Rational choice, situated action, and the social control of organizations

Law & Society Review, 1998 by Vaughan, Diane

The legal and administrative apparatus responsible for the social control of organizations relies extensively on the deterrent effects of punishment. This strategy presumes a rational choice model of organizational misconduct that decontextualizes decisionmaking, emphasizing consequences while ignoring how preferences are formed. I raise three challenges to the rational choice/ deterrence model of social control: (1) research and theory on decisionmaking, (2) a sociological paradigm that situates individual action in a structure/ culture/agency nexus that influences interpretation, meaning, and action at the local level, and (3) an analysis of the Challenger launch decision at NASA as situated action, showing how structure, culture, and history shaped preferences and choice. These challenges suggest a need to reorient regulatory activity toward the social context of decisionmaking. I conclude with a research agenda to explore the relationship between situated action, preference formation, and rational choice.

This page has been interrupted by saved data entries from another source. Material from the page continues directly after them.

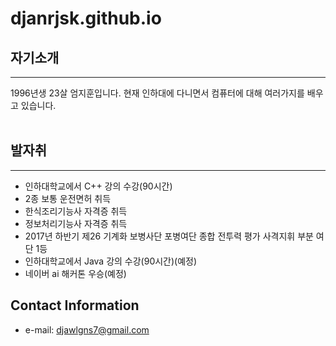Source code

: # djanrjsk.github.io 
<!DOCTYPE heml>
<html>
    <head>
        <title>Portpolio</title>
        <meta charset="UTF=8">
    </head>
    <body>
        <h2>자기소개</h2><hr>
        1996년생 23살 엄지훈입니다. 현재 인하대에 다니면서 컴퓨터에 대해 여러가지를 배우고 있습니다.
        <br><br>
        <h2>발자취</h2><hr>
        <ul>
            <li>인하대학교에서 C++ 강의 수강(90시간)</li>
            <li>2종 보통 운전면허 취득</li>
            <li>한식조리기능사 자격증 취득</li>
            <li>정보처리기능사 자격증 취득</li>
            <li>2017년 하반기 제26 기계화 보병사단 포병여단 종합 전투력 평가 사격지휘 부분 여단 1등</li>
            <li>인하대학교에서 Java 강의 수강(90시간)(예정)</li>
            <li>네이버 ai 해커톤 우승(예정)</li>
        </ul>
        <h2>Contact Information</h2>
        <ul>
            <li>e-mail: <a href="mailto:djawlgns7@gmail.com">
                djawlgns7@gmail.com</a>
            </li>
        </ul>
    </body>
</html>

Management decisions in the business world that value competitive and economic success more highly than the well-being of workers, consumers, or the general public so often have come to public attention that today's most widely accepted model of corporate criminality portrays managers of profit-seeking organizations as "amoral calculators" whose illegal actions are motivated by rational calculation of costs and opportunities (Kagan & Scholz 1984). Driven by pressures from the competitive environment, managers will violate the law to attain desired organizational goals unless the anticipated legal penalties (the expected costs weighed against the probability of delaying or avoiding them) exceed additional benefits the firm could gain by violation. The amoral calculator model locates the cause of business misconduct in the calculations of individual decisionmakers.

It reflects the logic of sociological rational choice theory (Hechter 1987; Friedman & Hechter 1988; Cook & Levi 1990; J. S. Coleman 1990a; Hechter & Kanazawa 1997), but with one important distinction. When decisionmakers' calculations of costs and benefits are tainted by self-interest, economics, or politics so that intentional wrongdoing and/or harm result, their calculation becomes amoral.

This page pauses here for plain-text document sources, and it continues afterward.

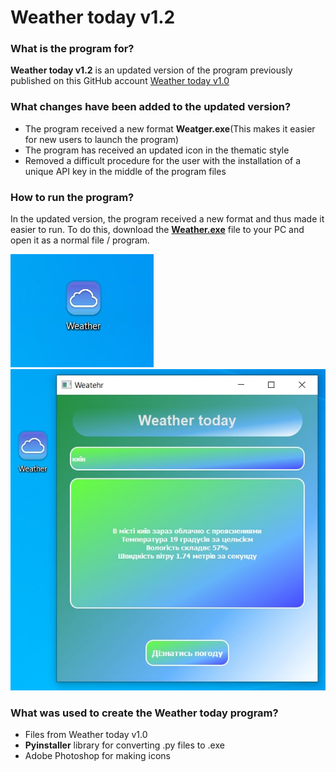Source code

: # Weather today v1.2

### What is the program for?

**Weather today v1.2** is an updated version of the program
previously published on this GitHub account
[Weather today v1.0](https://github.com/omelchenkoigor8388/Weather_today)

### What changes have been added to the updated version?

- The program received a new format **Weatger.exe**(This makes it 
easier for new users to launch the program)
- The program has received an updated icon in the thematic style
- Removed a difficult procedure for the user with the 
installation of a unique API key in the middle of the program files

### How to run the program?
In the updated version, the program received 
a new format and thus made it easier to run. 
To do this, download the 
[**Weather.exe**](https://github.com/omelchenkoigor8388/Weather_today.exe/tree/master/Weather_today.exe/dist) 
file to your PC and open it as a normal file / program.

![img.png](img.png)
![img_2.png](img_2.png)

### What was used to create the Weather today program?

- Files from Weather today v1.0
- **Pyinstaller** library for converting .py files to .exe
- Adobe Photoshop for making icons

The amoral calculator model also has wide acceptance as an explanation for the misconduct of other types of organizations that violate laws, administrative rules, and regulations. Though not corporate profit seekers, to survive, all organizations must compete for scarce resources (Pfeffer & Salancik 1978; Vaughan 1983:54-66). Competition for scarce resources encourages research institutions to falsify data in order to win grants and prestige; universities to violate NCAA recruiting regulations in order to guarantee winning athletic teams; police departments to violate the law to make arrests that bring recognition and funding; political parties and governments to commit illegalities to secure national and international power. In response to competitive pressures emanating from the external environment, according to the amoral calculator model, individuals attempt to achieve organization goals through violative behavior. The linchpin of the model's applicability to a variety of organizations is the violative behavior itself: Because laws, rules, or administrative regulations forbid the behavior and carry penalties, decisions to violate appear to be imbued with intent, calculation of costs and benefits, and some degree of forethought about harmful consequences.

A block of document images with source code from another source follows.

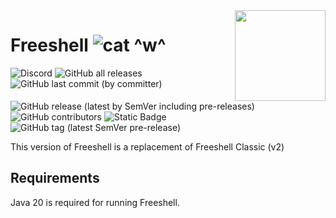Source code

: <img align="right" height="145" src="https://novagoncdn.netlify.app/logo/freeshell/v3/icon%402x.png">

# Freeshell ![cat ^w^](https://nukocities.neocities.org/nuko/react/cat12.gif)

![Discord](https://img.shields.io/discord/1077666975280537691?logo=discord&label=Novagon%20Discord&color=red&link=https%3A%2F%2Fdiscord.gg%2FyqgwJNAfHe)
![GitHub all releases](https://img.shields.io/github/downloads/project-novagon/freeshell/total?logo=github&label=All%20Downloads&color=orange)
![GitHub last commit (by committer)](https://img.shields.io/github/last-commit/project-novagon/freeshell?color=yellow)
![GitHub release (latest by SemVer including pre-releases)](https://img.shields.io/github/downloads-pre/project-novagon/freeshell/latest/total?label=Downloads%20for%20latest%20release&color=green)
![GitHub contributors](https://img.shields.io/github/contributors/project-novagon/freeshell?color=lightblue)
![Static Badge](https://img.shields.io/badge/Freeshell-Open%20Source%20Is%20Love-blue)
![GitHub tag (latest SemVer pre-release)](https://img.shields.io/github/v/tag/project-novagon/freeshell?label=Latest%20Tag&color=purple)

This version of Freeshell is a replacement of Freeshell Classic (v2)

## Requirements
Java 20 is required for running Freeshell.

Punishment is considered an important tool for the social control of organizations because of institutionalized beliefs that the ultimate cause of organizational offending is rational actors who will include the costs of punishment in their calculations and be deterred from violative behavior. Most certainly, the legal and administrative apparatus for the social control of organizations utilizes diverse approaches (e.g., Clinard & Yeager 1980; Bardach & Kagan 1982; Simpson 1992). Despite alternatives, however, punishment often is a key regulatory strategy, either for the organization, its responsible members, or both (e.g., Hawkins 1984; Reiss 1984; Braithwaite 1985, 1989; Ayres & Braithwaite 1992). The priority given a legalistic deterrence approach has persisted under two ironic conditions. First, research has produced little data about how decisions to violate are made. It may be true that in many circumstances, decisions to violate fit the amoral calculator model. But absent a body of research examining these decisions, strategies for control will rest on untested assumptions. Second, research has produced abundant data affirming regulatory ineffectiveness in controlling organizational misconduct (Stone 1975; Coffee 1977, 1981; Ermann & Lundman 1978; Katz 1979; Anderson 1980; Diver 1980; Wheeler & Rothman 1982; Wheeler, Mann, & Sarat 1988; Shapiro 1984; Ewick 1985;J. W. Coleman 1987; Cullen, Maakestad, & Cavender 1987; Vaughan 1990; Weisburd et al. 1991). Regulators do regulate effectively in many specific cases, but this body of research indicates that the sources of regulatory failure are socially organized and systematic, so that across cases the efficacy of the legalistic deterrence model is undermined. Perhaps strategies other than punishment should be given greater consideration and priority.